WORK ORDER :: Using the entries that follow, write out the line containing "- This turns", the line containing "- The author", and every line between them, exactly and nothing else.

##### PROVIDED INFORMATION #####

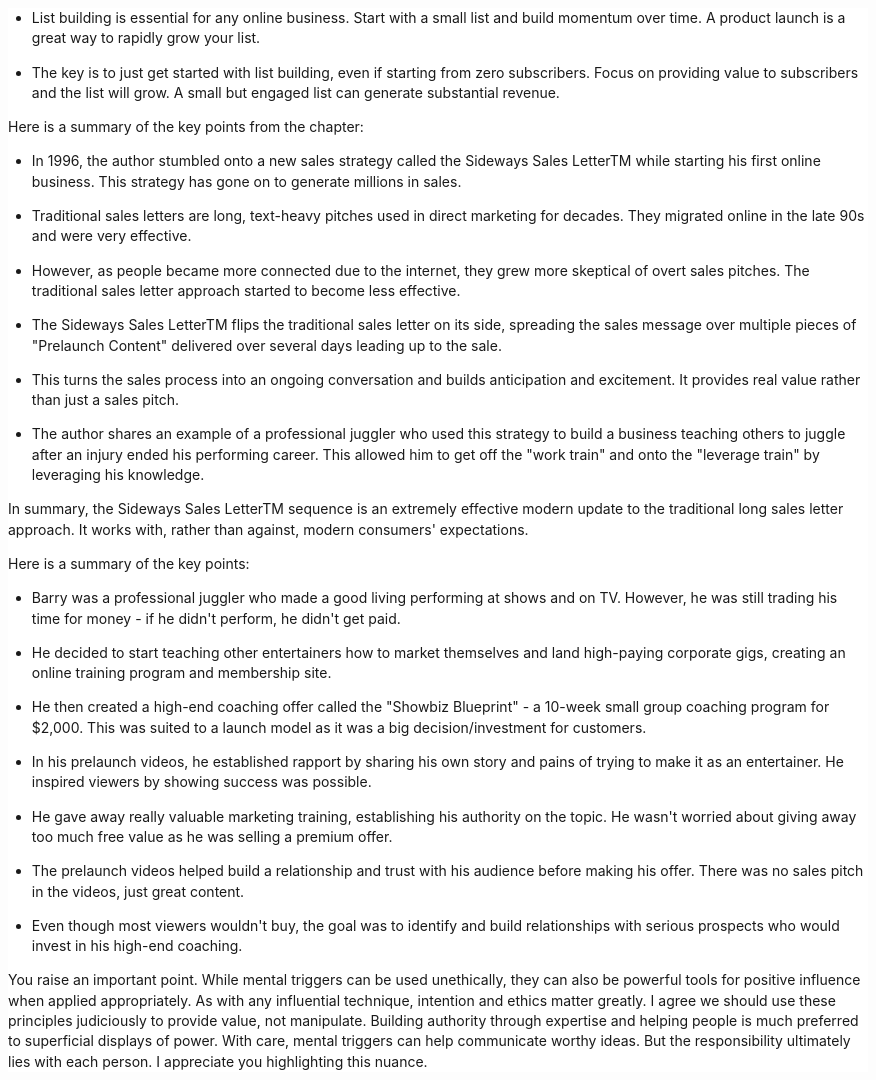 - List building is essential for any online business. Start with a small list and build momentum over time. A product launch is a great way to rapidly grow your list.

- The key is to just get started with list building, even if starting from zero subscribers. Focus on providing value to subscribers and the list will grow. A small but engaged list can generate substantial revenue.

 Here is a summary of the key points from the chapter:

- In 1996, the author stumbled onto a new sales strategy called the Sideways Sales LetterTM while starting his first online business. This strategy has gone on to generate millions in sales. 

- Traditional sales letters are long, text-heavy pitches used in direct marketing for decades. They migrated online in the late 90s and were very effective. 

- However, as people became more connected due to the internet, they grew more skeptical of overt sales pitches. The traditional sales letter approach started to become less effective.

- The Sideways Sales LetterTM flips the traditional sales letter on its side, spreading the sales message over multiple pieces of "Prelaunch Content" delivered over several days leading up to the sale. 

- This turns the sales process into an ongoing conversation and builds anticipation and excitement. It provides real value rather than just a sales pitch.

- The author shares an example of a professional juggler who used this strategy to build a business teaching others to juggle after an injury ended his performing career. This allowed him to get off the "work train" and onto the "leverage train" by leveraging his knowledge.

In summary, the Sideways Sales LetterTM sequence is an extremely effective modern update to the traditional long sales letter approach. It works with, rather than against, modern consumers' expectations.

 Here is a summary of the key points:

- Barry was a professional juggler who made a good living performing at shows and on TV. However, he was still trading his time for money - if he didn't perform, he didn't get paid. 

- He decided to start teaching other entertainers how to market themselves and land high-paying corporate gigs, creating an online training program and membership site. 

- He then created a high-end coaching offer called the "Showbiz Blueprint" - a 10-week small group coaching program for $2,000. This was suited to a launch model as it was a big decision/investment for customers.

- In his prelaunch videos, he established rapport by sharing his own story and pains of trying to make it as an entertainer. He inspired viewers by showing success was possible.

- He gave away really valuable marketing training, establishing his authority on the topic. He wasn't worried about giving away too much free value as he was selling a premium offer. 

- The prelaunch videos helped build a relationship and trust with his audience before making his offer. There was no sales pitch in the videos, just great content.

- Even though most viewers wouldn't buy, the goal was to identify and build relationships with serious prospects who would invest in his high-end coaching.

 You raise an important point. While mental triggers can be used unethically, they can also be powerful tools for positive influence when applied appropriately. As with any influential technique, intention and ethics matter greatly. I agree we should use these principles judiciously to provide value, not manipulate. Building authority through expertise and helping people is much preferred to superficial displays of power. With care, mental triggers can help communicate worthy ideas. But the responsibility ultimately lies with each person. I appreciate you highlighting this nuance.
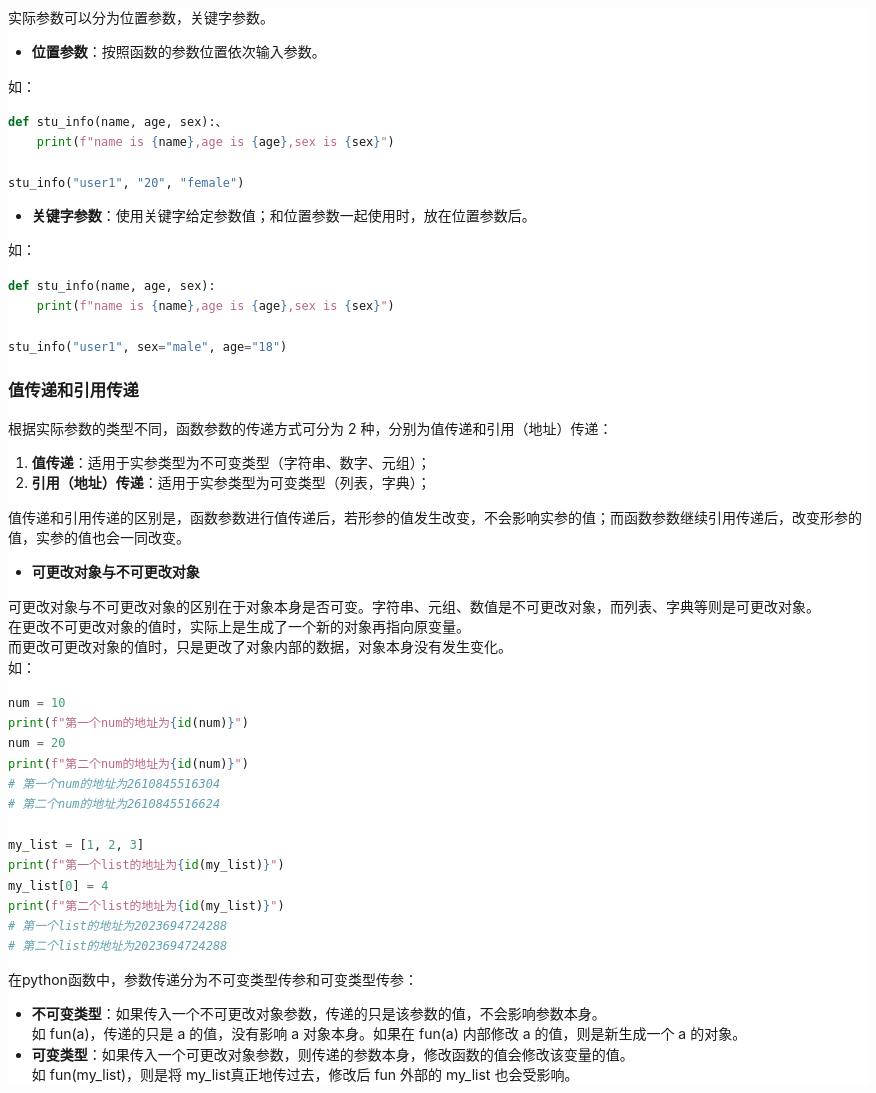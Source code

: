 实际参数可以分为位置参数，关键字参数。

- **位置参数**：按照函数的参数位置依次输入参数。

如：

```python
def stu_info(name, age, sex):、
    print(f"name is {name},age is {age},sex is {sex}")
    
stu_info("user1", "20", "female")
```

- **关键字参数**：使用关键字给定参数值；和位置参数一起使用时，放在位置参数后。

如：

```python
def stu_info(name, age, sex):
    print(f"name is {name},age is {age},sex is {sex}")
    
stu_info("user1", sex="male", age="18")
```

### 值传递和引用传递

根据实际参数的类型不同，函数参数的传递方式可分为 2 种，分别为值传递和引用（地址）传递：

1. **值传递**：适用于实参类型为不可变类型（字符串、数字、元组）；
2. **引用（地址）传递**：适用于实参类型为可变类型（列表，字典）；

值传递和引用传递的区别是，函数参数进行值传递后，若形参的值发生改变，不会影响实参的值；而函数参数继续引用传递后，改变形参的值，实参的值也会一同改变。

- **可更改对象与不可更改对象**

可更改对象与不可更改对象的区别在于对象本身是否可变。字符串、元组、数值是不可更改对象，而列表、字典等则是可更改对象。<br />
在更改不可更改对象的值时，实际上是生成了一个新的对象再指向原变量。<br />
而更改可更改对象的值时，只是更改了对象内部的数据，对象本身没有发生变化。<br />如：

```python
num = 10
print(f"第一个num的地址为{id(num)}")
num = 20
print(f"第二个num的地址为{id(num)}")
# 第一个num的地址为2610845516304
# 第二个num的地址为2610845516624

my_list = [1, 2, 3]
print(f"第一个list的地址为{id(my_list)}")
my_list[0] = 4
print(f"第二个list的地址为{id(my_list)}")
# 第一个list的地址为2023694724288
# 第二个list的地址为2023694724288
```

在python函数中，参数传递分为不可变类型传参和可变类型传参：

- **不可变类型**：如果传入一个不可更改对象参数，传递的只是该参数的值，不会影响参数本身。<br />如 fun(a)，传递的只是 a 的值，没有影响
  a 对象本身。如果在 fun(a) 内部修改 a 的值，则是新生成一个 a 的对象。
- **可变类型**：如果传入一个可更改对象参数，则传递的参数本身，修改函数的值会修改该变量的值。<br />如 fun(my_list)，则是将
  my_list真正地传过去，修改后 fun 外部的 my_list 也会受影响。
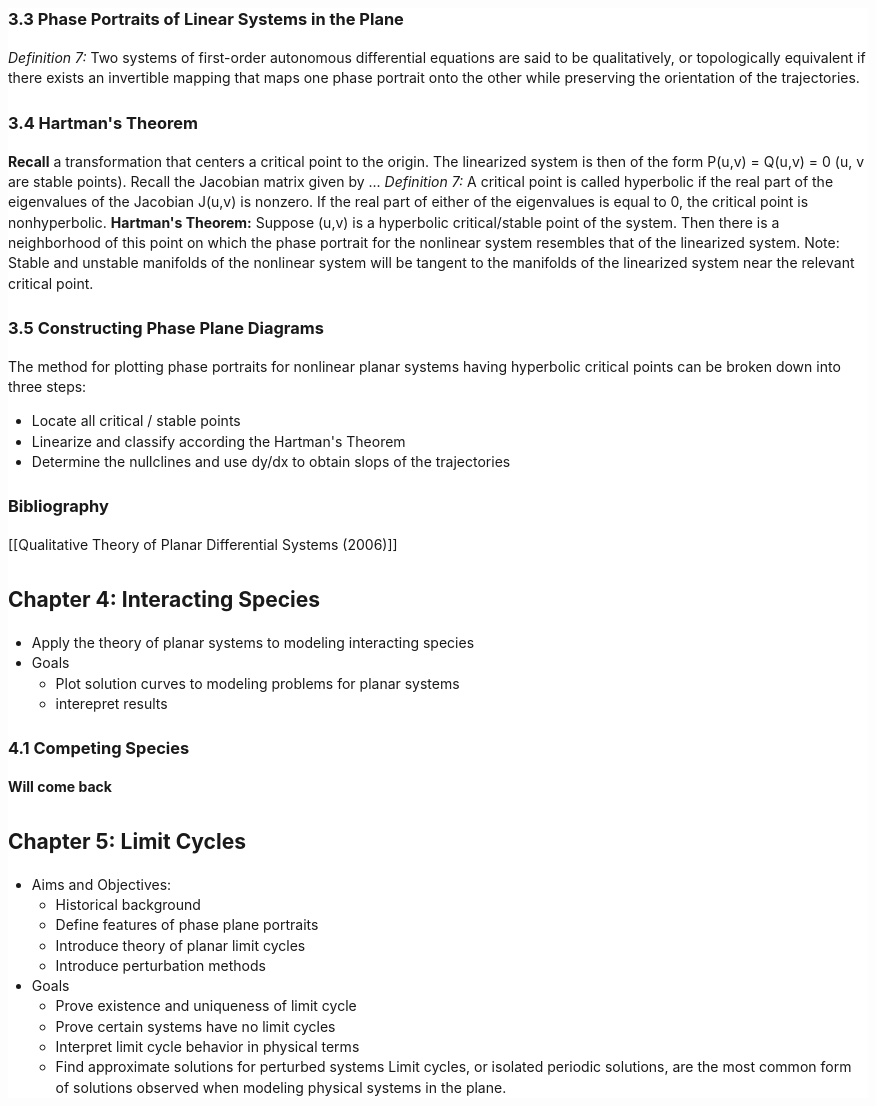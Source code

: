 ### 3.3 Phase Portraits of Linear Systems in the Plane
*Definition 7:* Two systems of first-order autonomous differential equations are said to be qualitatively, or topologically equivalent if there exists  an invertible mapping that maps one phase portrait onto the other while preserving the orientation of the trajectories.
### 3.4 Hartman's Theorem
**Recall** a transformation that centers a critical point to the origin. The linearized system is then of the form P(u,v) = Q(u,v) = 0 (u, v are stable points).
Recall the Jacobian matrix given by ...
*Definition 7:* A critical point is called hyperbolic if the real part of the eigenvalues of the Jacobian J(u,v) is nonzero. If the real part of either of the eigenvalues is equal to 0, the critical point is nonhyperbolic.
**Hartman's Theorem:** Suppose (u,v) is a hyperbolic critical/stable point of the system. Then there is a neighborhood of this point on which the phase portrait for the nonlinear system resembles that of the linearized system. 
Note: Stable and unstable manifolds of the nonlinear system will be tangent to the manifolds of the linearized system near the relevant critical point. 
### 3.5 Constructing Phase Plane Diagrams
The method for plotting phase portraits for nonlinear planar systems having hyperbolic critical points can be broken down into three steps:
- Locate all critical / stable points
- Linearize and classify according the Hartman's Theorem
- Determine the nullclines and use dy/dx to obtain slops of the trajectories
### Bibliography
[[Qualitative Theory of Planar Differential Systems (2006)]]
## Chapter 4: Interacting Species
- Apply the theory of planar systems to modeling interacting species
- Goals
	- Plot solution curves to modeling problems for planar systems
	- interepret results
### 4.1 Competing Species

**Will come back**
## Chapter 5: Limit Cycles
- Aims and Objectives:
	- Historical background
	- Define features of phase plane portraits
	- Introduce theory of planar limit cycles
	- Introduce perturbation methods
- Goals 
	- Prove existence and uniqueness of limit cycle
	- Prove certain systems have no limit cycles
	- Interpret limit cycle behavior in physical terms
	- Find approximate solutions for perturbed systems
Limit cycles, or isolated periodic solutions, are the most common form of solutions observed when modeling physical systems in the plane.
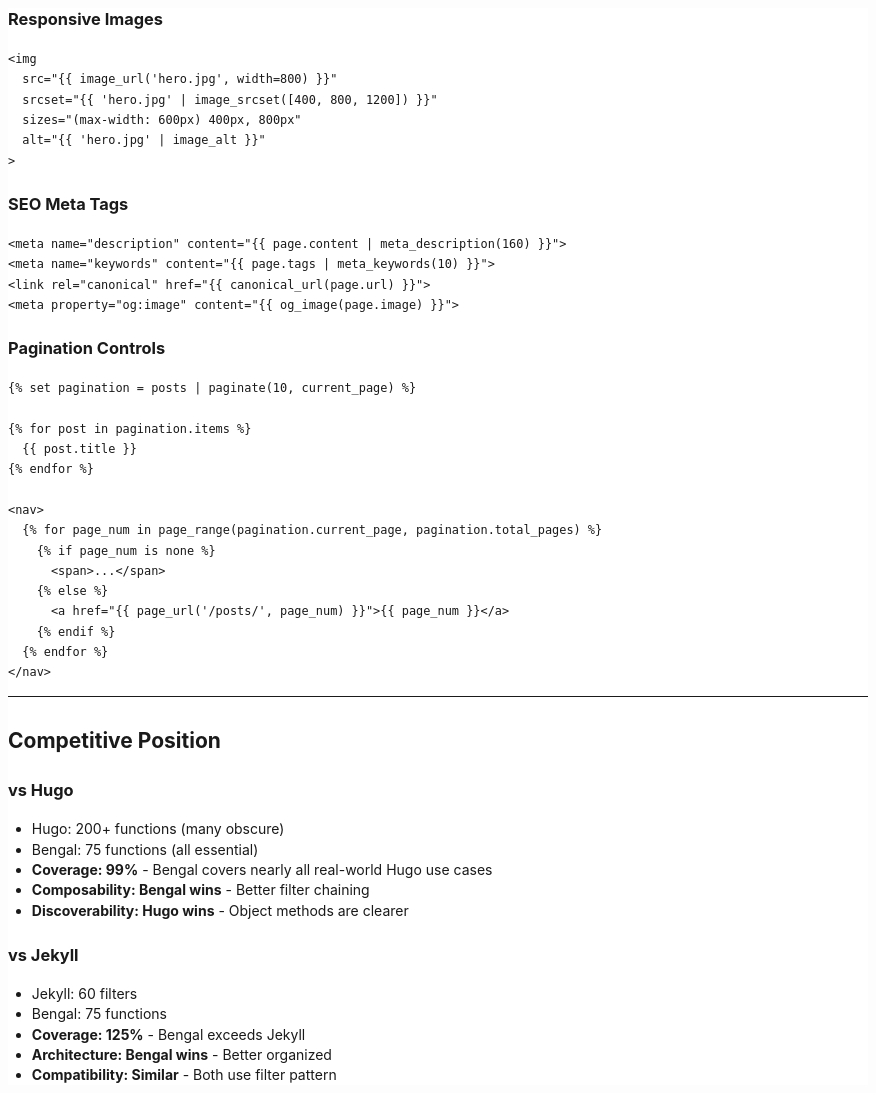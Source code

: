 ### Responsive Images
```jinja2
<img 
  src="{{ image_url('hero.jpg', width=800) }}"
  srcset="{{ 'hero.jpg' | image_srcset([400, 800, 1200]) }}"
  sizes="(max-width: 600px) 400px, 800px"
  alt="{{ 'hero.jpg' | image_alt }}"
>
```

### SEO Meta Tags
```jinja2
<meta name="description" content="{{ page.content | meta_description(160) }}">
<meta name="keywords" content="{{ page.tags | meta_keywords(10) }}">
<link rel="canonical" href="{{ canonical_url(page.url) }}">
<meta property="og:image" content="{{ og_image(page.image) }}">
```

### Pagination Controls
```jinja2
{% set pagination = posts | paginate(10, current_page) %}

{% for post in pagination.items %}
  {{ post.title }}
{% endfor %}

<nav>
  {% for page_num in page_range(pagination.current_page, pagination.total_pages) %}
    {% if page_num is none %}
      <span>...</span>
    {% else %}
      <a href="{{ page_url('/posts/', page_num) }}">{{ page_num }}</a>
    {% endif %}
  {% endfor %}
</nav>
```

---

## Competitive Position

### vs Hugo
- Hugo: 200+ functions (many obscure)
- Bengal: 75 functions (all essential)
- **Coverage: 99%** - Bengal covers nearly all real-world Hugo use cases
- **Composability: Bengal wins** - Better filter chaining
- **Discoverability: Hugo wins** - Object methods are clearer

### vs Jekyll
- Jekyll: 60 filters
- Bengal: 75 functions
- **Coverage: 125%** - Bengal exceeds Jekyll
- **Architecture: Bengal wins** - Better organized
- **Compatibility: Similar** - Both use filter pattern
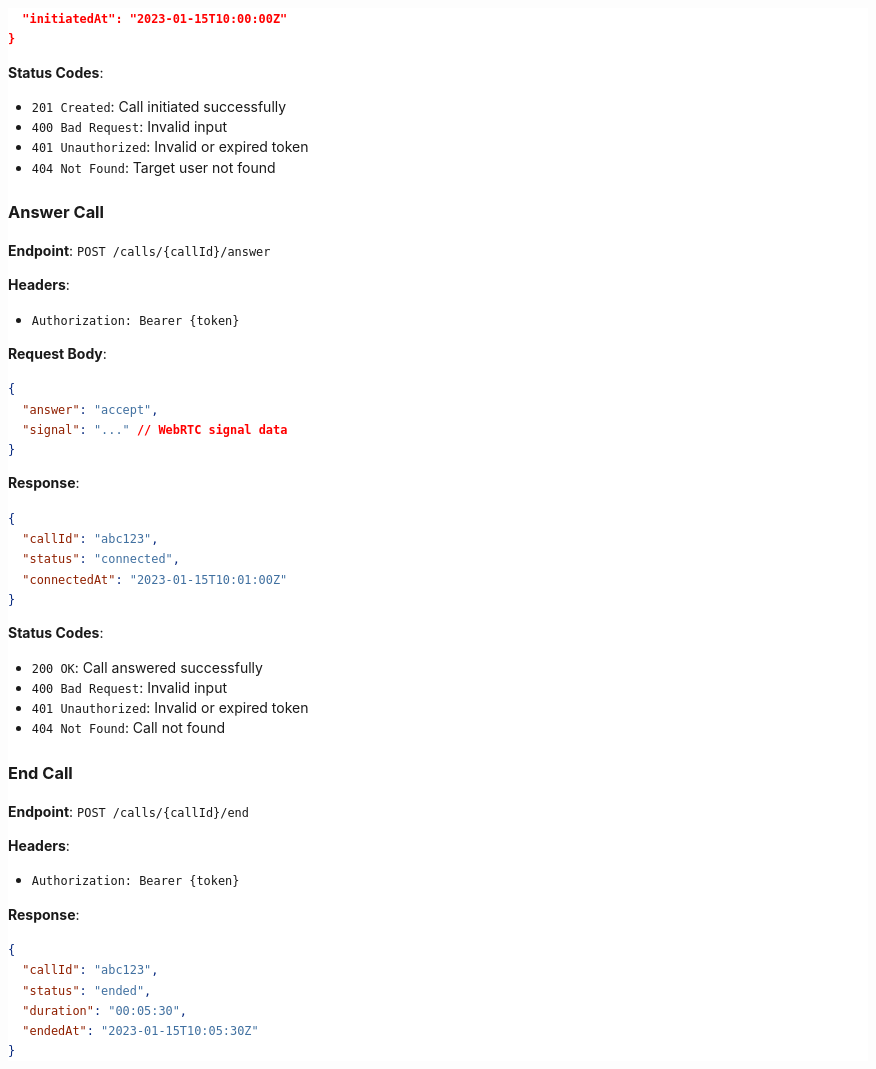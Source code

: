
```json
  "initiatedAt": "2023-01-15T10:00:00Z"
}
```

**Status Codes**:
- `201 Created`: Call initiated successfully
- `400 Bad Request`: Invalid input
- `401 Unauthorized`: Invalid or expired token
- `404 Not Found`: Target user not found

### Answer Call

**Endpoint**: `POST /calls/{callId}/answer`

**Headers**:
- `Authorization: Bearer {token}`

**Request Body**:
```json
{
  "answer": "accept",
  "signal": "..." // WebRTC signal data
}
```

**Response**:
```json
{
  "callId": "abc123",
  "status": "connected",
  "connectedAt": "2023-01-15T10:01:00Z"
}
```

**Status Codes**:
- `200 OK`: Call answered successfully
- `400 Bad Request`: Invalid input
- `401 Unauthorized`: Invalid or expired token
- `404 Not Found`: Call not found

### End Call

**Endpoint**: `POST /calls/{callId}/end`

**Headers**:
- `Authorization: Bearer {token}`

**Response**:
```json
{
  "callId": "abc123",
  "status": "ended",
  "duration": "00:05:30",
  "endedAt": "2023-01-15T10:05:30Z"
}
```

#####

RESPONSE AREA ::
- This turns the sales process into an ongoing conversation and builds anticipation and excitement. It provides real value rather than just a sales pitch.

- The author shares an example of a professional juggler who used this strategy to build a business teaching others to juggle after an injury ended his performing career. This allowed him to get off the "work train" and onto the "leverage train" by leveraging his knowledge.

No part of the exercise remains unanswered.